Run evaluations in the UI
Last updated
Was this helpful?
Last updated
Was this helpful?
This guide will show you how to setup an online evaluation in the Arize UI, which runs on your data automatically as your LLM application is used. You can setup LLM as a judge evaluators or code evaluators, which run in a python container against your data.
Follow this guide to setup code evaluations. The setup is quite similar to LLM evaluations.
Navigate to the tasks page and click "new task".
Choose which traces you want to evaluate, and how often you want to run it. You can run it once to fill historical data, or you can run it continuously against new data.
Task Name: Choose a unique name for the task, which will be displayed on the Task Listing Page.
Project: Select the project where this task will be used to label traces with evaluation labels.
Sampling Rate: Define the sampling rate to determine what percentage of the incoming data will be used for the task. For instance, setting it to 50% means the task will run on half of the incoming traces.
Filters: Apply specific filters to ensure you're tagging the right data. For example, you can filter for LLM spans or use criteria like token count or input value.
Schedule Run: Choose how the task should operate, either running continuously on new data or as a one-time process on historical data. The options include:
Run once on historical data: Use this to backfill evaluation labels on past traces or to test the task. You can set a date range and specify the maximum number of spans.
Run continuously on new incoming data: This option sets the task to automatically label new data within 5 minutes of its arrival in the platform. The task will additionally label the past 24 hours of data.
Choose the LLM provider, model, and other parameters for your LLM evaluation.
Provider: Choose a provider for your LLM model, such as OpenAI or Vertex AI. Only models that have been configured on the integrations page will be available.
Model: From the drop-down list, select the specific model associated with your chosen provider.
Temperature: Set the temperature for the model, which controls the randomness of its outputs. Higher temperatures produce more varied and creative responses, while lower temperatures result in more deterministic outputs. For guidance on setting this value, refer to the model provider's API documentation.

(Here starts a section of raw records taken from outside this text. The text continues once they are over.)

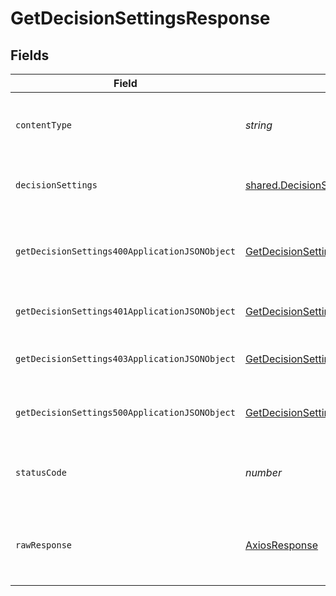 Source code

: # GetDecisionSettingsResponse


## Fields

| Field                                                                                                     | Type                                                                                                      | Required                                                                                                  | Description                                                                                               |
| --------------------------------------------------------------------------------------------------------- | --------------------------------------------------------------------------------------------------------- | --------------------------------------------------------------------------------------------------------- | --------------------------------------------------------------------------------------------------------- |
| `contentType`                                                                                             | *string*                                                                                                  | :heavy_check_mark:                                                                                        | HTTP response content type for this operation                                                             |
| `decisionSettings`                                                                                        | [shared.DecisionSettings](../../models/shared/decisionsettings.md)                                        | :heavy_minus_sign:                                                                                        | Decision settings successfully retrieved.                                                                 |
| `getDecisionSettings400ApplicationJSONObject`                                                             | [GetDecisionSettings400ApplicationJSON](../../models/operations/getdecisionsettings400applicationjson.md) | :heavy_minus_sign:                                                                                        | The request is malformed (e.g, a given path parameter is invalid)<br/>                                    |
| `getDecisionSettings401ApplicationJSONObject`                                                             | [GetDecisionSettings401ApplicationJSON](../../models/operations/getdecisionsettings401applicationjson.md) | :heavy_minus_sign:                                                                                        | The request is unauthorized<br/>                                                                          |
| `getDecisionSettings403ApplicationJSONObject`                                                             | [GetDecisionSettings403ApplicationJSON](../../models/operations/getdecisionsettings403applicationjson.md) | :heavy_minus_sign:                                                                                        | The user is forbidden from making this request<br/>                                                       |
| `getDecisionSettings500ApplicationJSONObject`                                                             | [GetDecisionSettings500ApplicationJSON](../../models/operations/getdecisionsettings500applicationjson.md) | :heavy_minus_sign:                                                                                        | Something unexpected happened on the server.                                                              |
| `statusCode`                                                                                              | *number*                                                                                                  | :heavy_check_mark:                                                                                        | HTTP response status code for this operation                                                              |
| `rawResponse`                                                                                             | [AxiosResponse](https://axios-http.com/docs/res_schema)                                                   | :heavy_minus_sign:                                                                                        | Raw HTTP response; suitable for custom response parsing                                                   | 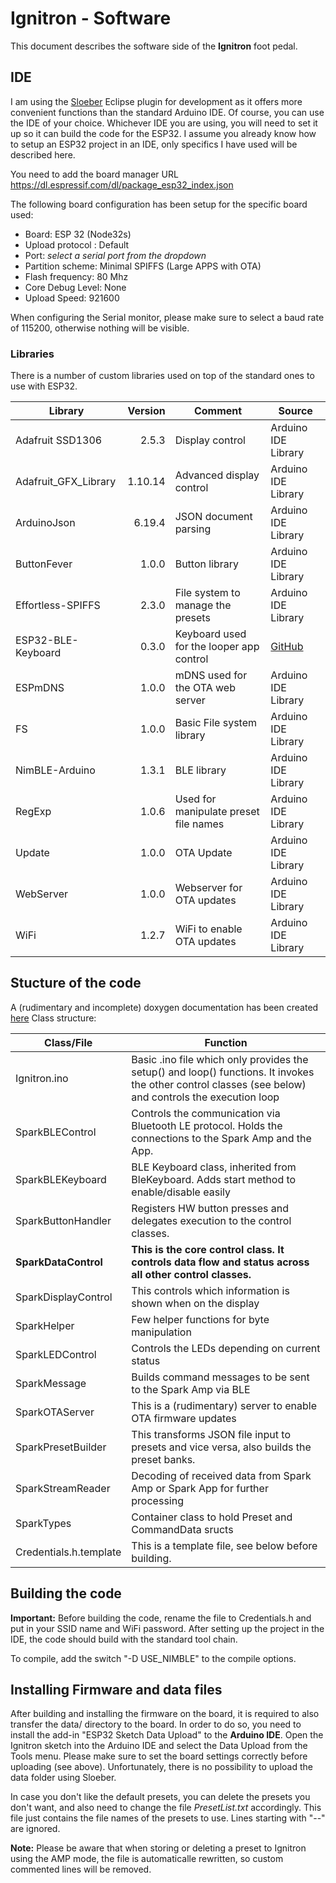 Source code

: # Ignitron - Software
This document describes the software side of the **Ignitron** foot pedal.

## IDE
I am using the [Sloeber](https://eclipse.baeyens.it) Eclipse plugin for development as it offers more convenient functions than the standard Arduino IDE. Of course, you can use the IDE of your choice.
Whichever IDE you are using, you will need to set it up so it can build the code for the ESP32.
I assume you already know how to setup an ESP32 project in an IDE, only specifics I have used will be described here.

You need to add the board manager URL https://dl.espressif.com/dl/package_esp32_index.json

The following board configuration has been setup for the specific board used:
- Board: ESP 32 (Node32s)
- Upload protocol : Default
- Port: *select a serial port from the dropdown*
- Partition scheme: Minimal SPIFFS (Large APPS with OTA)
- Flash frequency: 80 Mhz
- Core Debug Level: None
- Upload Speed: 921600

When configuring the Serial monitor, please make sure to select a baud rate of 115200, otherwise nothing will be visible.

### Libraries
There is a number of custom libraries used on top of the standard ones to use with ESP32. 

|Library|Version|Comment| Source
|---|---:|---|---|
| Adafruit SSD1306 | 2.5.3 | Display control | Arduino IDE Library |
| Adafruit_GFX_Library | 1.10.14 | Advanced display control | Arduino IDE Library |
| ArduinoJson | 6.19.4 | JSON document parsing | Arduino IDE Library |
| ButtonFever | 1.0.0 | Button library | Arduino IDE Library |
| Effortless-SPIFFS | 2.3.0 | File system to manage the presets | Arduino IDE Library |
| ESP32-BLE-Keyboard | 0.3.0 | Keyboard used for the looper app control | [GitHub](https://github.com/T-vK/ESP32-BLE-Keyboard) |
| ESPmDNS | 1.0.0| mDNS used for the OTA web server | Arduino IDE Library |
| FS | 1.0.0 | Basic File system library| Arduino IDE Library |
| NimBLE-Arduino  | 1.3.1 | BLE library | Arduino IDE Library |
| RegExp  | 1.0.6 | Used for manipulate preset file names | Arduino IDE Library |
| Update | 1.0.0 | OTA Update | Arduino IDE Library |
| WebServer | 1.0.0 | Webserver for OTA updates | Arduino IDE Library |
| WiFi | 1.2.7 | WiFi to enable OTA updates | Arduino IDE Library |

## Stucture of the code
A (rudimentary and incomplete) doxygen documentation has been created [here](https://github.com/stangreg/Ignitron/blob/main/doxygen/html/index.html)
Class structure:

| Class/File | Function |
|---|---|
| Ignitron.ino | Basic .ino file which only provides the setup() and loop() functions. It invokes the other control classes (see below) and controls the execution loop |
| SparkBLEControl | Controls the communication via Bluetooth LE protocol. Holds the connections to the Spark Amp and the App. |
| SparkBLEKeyboard | BLE Keyboard class, inherited from BleKeyboard. Adds start method to enable/disable easily |
| SparkButtonHandler | Registers HW button presses and delegates execution to the control classes. |
| **SparkDataControl** | **This is the core control class. It controls data flow and status across all other control classes.** |
| SparkDisplayControl | This controls which information is shown when on the display |
| SparkHelper | Few helper functions for byte manipulation |
| SparkLEDControl | Controls the LEDs depending on current status |
| SparkMessage | Builds command messages to be sent to the Spark Amp via BLE |
| SparkOTAServer | This is a (rudimentary) server to enable OTA firmware updates |
| SparkPresetBuilder | This transforms JSON file input to presets and vice versa, also builds the preset banks. | 
| SparkStreamReader | Decoding of received data from Spark Amp or Spark App for further processing |
| SparkTypes | Container class to hold Preset and CommandData sructs |
| Credentials.h.template | This is a template file, see below before building. |

## Building the code
**Important:** Before building the code, rename the file to Credentials.h and put in your SSID name and WiFi password.
After setting up the project in the IDE, the code should build with the standard tool chain.

To compile, add the switch "-D USE_NIMBLE" to the compile options.

## Installing Firmware and data files
After building and installing the firmware on the board, it is required to also transfer the data/ directory to the board. In order to do so, you need to install the add-in "ESP32 Sketch Data Upload" to the **Arduino IDE**. Open the Ignitron sketch into the Arduino IDE and select the Data Upload from the Tools menu. Please make sure to set the board settings correctly before uploading (see above). Unfortunately, there is no possibility to upload the data folder using Sloeber. 

In case you don't like the default presets, you can delete the presets you don't want, and also need to change the file *PresetList.txt* accordingly. This file just contains the file names of the presets to use. Lines starting with "--" are ignored. 

**Note:** Please be aware that when storing or deleting a preset to Ignitron using the AMP mode, the file is automaticalle rewritten, so custom commented lines will be removed.

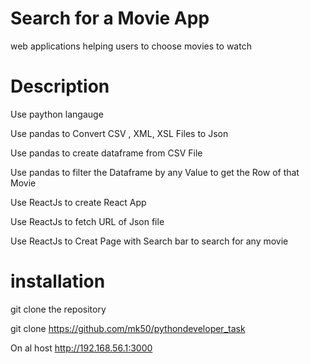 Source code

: #  Search for a Movie App 

web applications helping users to choose movies to watch

# Description

Use paython langauge

Use pandas to Convert CSV , XML, XSL Files to Json

Use pandas to create dataframe from CSV File

Use pandas to filter the Dataframe by any Value to get the Row of that Movie

Use ReactJs to create React App

Use ReactJs to fetch URL of Json file

Use ReactJs to Creat Page with Search bar to search for any movie


#  installation

git clone the repository

git clone https://github.com/mk50/pythondeveloper_task

On al host  http://192.168.56.1:3000  
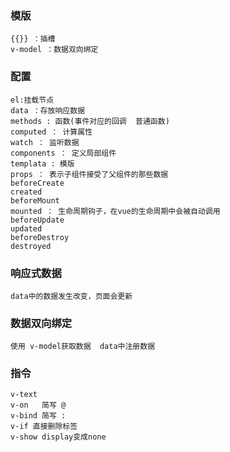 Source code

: ### 模版
    {{}} ：插槽
    v-model ：数据双向绑定
### 配置
    el:挂载节点
    data ：存放响应数据
    methods : 函数(事件对应的回调  普通函数)
    computed ： 计算属性
    watch ： 监听数据
    components ： 定义局部组件
    templata : 模版
    props ： 表示子组件接受了父组件的那些数据
    beforeCreate
    created
    beforeMount
    mounted ： 生命周期钩子，在vue的生命周期中会被自动调用
    beforeUpdate
    updated
    beforeDestroy
    destroyed
### 响应式数据
    data中的数据发生改变，页面会更新
    
### 数据双向绑定
    使用 v-model获取数据  data中注册数据

### 指令
    v-text
    v-on   简写 @
    v-bind 简写 :
    v-if 直接删除标签
    v-show display变成none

Select one of our pre-built evaluators, or use copilot to write one on your behalf! You can also write your own evaluation template or write python code to evaluate your LLM outputs.
Select an Eval: From the drop-down menu, you can choose a pre-built evaluator. When selected, the Eval Column Name, Eval Template, and Output Rails fields will be automatically filled. These off-the-shelf evaluators have been thoroughly tested to ensure high performance at scale. If you need a more customized evaluation, you can modify the pre-populated template or create an entirely new one tailored to your application.
Eval Column Name: Provide a unique column name for the evaluator in plaintext. Ensure that this name is distinct from other evaluators across all tasks.
Eval Template: Write an LLM template that will guide the LLM in evaluating the data. Use bracket notation to reference specific dataframe fields, such as {attributes.llm.input_messages.0.message.content}
, which follow the openinference semantic conventions for organizing LLM calls. The task will use this template to run the llm_classify function from Phoenix under the hood.
Output Rails: Define an array of strings representing the possible output classes the model can predict. If there are two options, the first value will be mapped to 1
, and the second will be mapped to 0
, which allows for aggregate scoring. If more than two output rails are provided, aggregate scores will not be available.
Generate Explanations: Set this to True
if you want the LLM Judge to provide explanations for the labels it assigns. For example, it can explain why it labeled an LLM output as a "hallucination" or "factual."
Function Calling: Set this to True
to enable function calling, if the feature is available for the selected LLM. With function calling, the LLM is instructed to return its output as a structured JSON object, making it easier to parse and handle. This setting corresponds to the parameter use_function_calling_if_available
in the llm_classify API.
Once your task is successfully created, a green pop-up notification will appear! Navigate to the tracing page to view the evaluation labels generated by your newly created task.
Need help creating an eval? Use ✨Copilot to easily generate your evaluation template. Simply click the Copilot button within the task modal, and describe the evaluation you want to create or its goals. Copilot will handle the rest—naming the evaluation, generating a prompt with the necessary variables, and including the appropriate guardrails.